**What the exercise asks**
Of the lines in the data below, write out exactly those from the one holding "- **XSS Prevention**: Proper output encoding" through the one holding "#### High Priority", both included.

[Data to process — start]

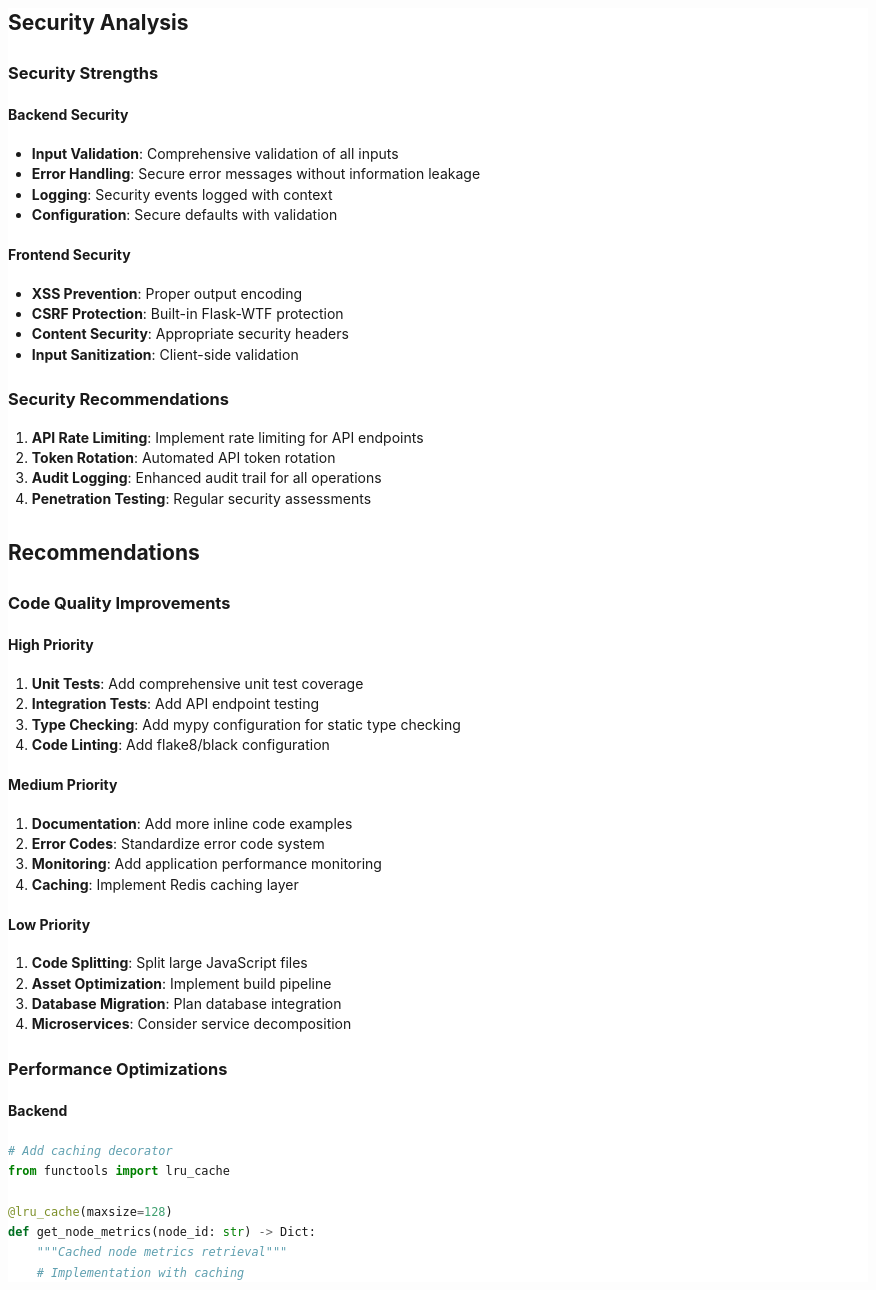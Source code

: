 ## Security Analysis

### Security Strengths

#### Backend Security
- **Input Validation**: Comprehensive validation of all inputs
- **Error Handling**: Secure error messages without information leakage
- **Logging**: Security events logged with context
- **Configuration**: Secure defaults with validation

#### Frontend Security
- **XSS Prevention**: Proper output encoding
- **CSRF Protection**: Built-in Flask-WTF protection
- **Content Security**: Appropriate security headers
- **Input Sanitization**: Client-side validation

### Security Recommendations

1. **API Rate Limiting**: Implement rate limiting for API endpoints
2. **Token Rotation**: Automated API token rotation
3. **Audit Logging**: Enhanced audit trail for all operations
4. **Penetration Testing**: Regular security assessments

## Recommendations

### Code Quality Improvements

#### High Priority
1. **Unit Tests**: Add comprehensive unit test coverage
2. **Integration Tests**: Add API endpoint testing
3. **Type Checking**: Add mypy configuration for static type checking
4. **Code Linting**: Add flake8/black configuration

#### Medium Priority
1. **Documentation**: Add more inline code examples
2. **Error Codes**: Standardize error code system
3. **Monitoring**: Add application performance monitoring
4. **Caching**: Implement Redis caching layer

#### Low Priority
1. **Code Splitting**: Split large JavaScript files
2. **Asset Optimization**: Implement build pipeline
3. **Database Migration**: Plan database integration
4. **Microservices**: Consider service decomposition

### Performance Optimizations

#### Backend
```python
# Add caching decorator
from functools import lru_cache

@lru_cache(maxsize=128)
def get_node_metrics(node_id: str) -> Dict:
    """Cached node metrics retrieval"""
    # Implementation with caching
```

[Data to process — finish]

**Expected answer**
- **XSS Prevention**: Proper output encoding
- **CSRF Protection**: Built-in Flask-WTF protection
- **Content Security**: Appropriate security headers
- **Input Sanitization**: Client-side validation

### Security Recommendations

1. **API Rate Limiting**: Implement rate limiting for API endpoints
2. **Token Rotation**: Automated API token rotation
3. **Audit Logging**: Enhanced audit trail for all operations
4. **Penetration Testing**: Regular security assessments

## Recommendations

### Code Quality Improvements

#### High Priority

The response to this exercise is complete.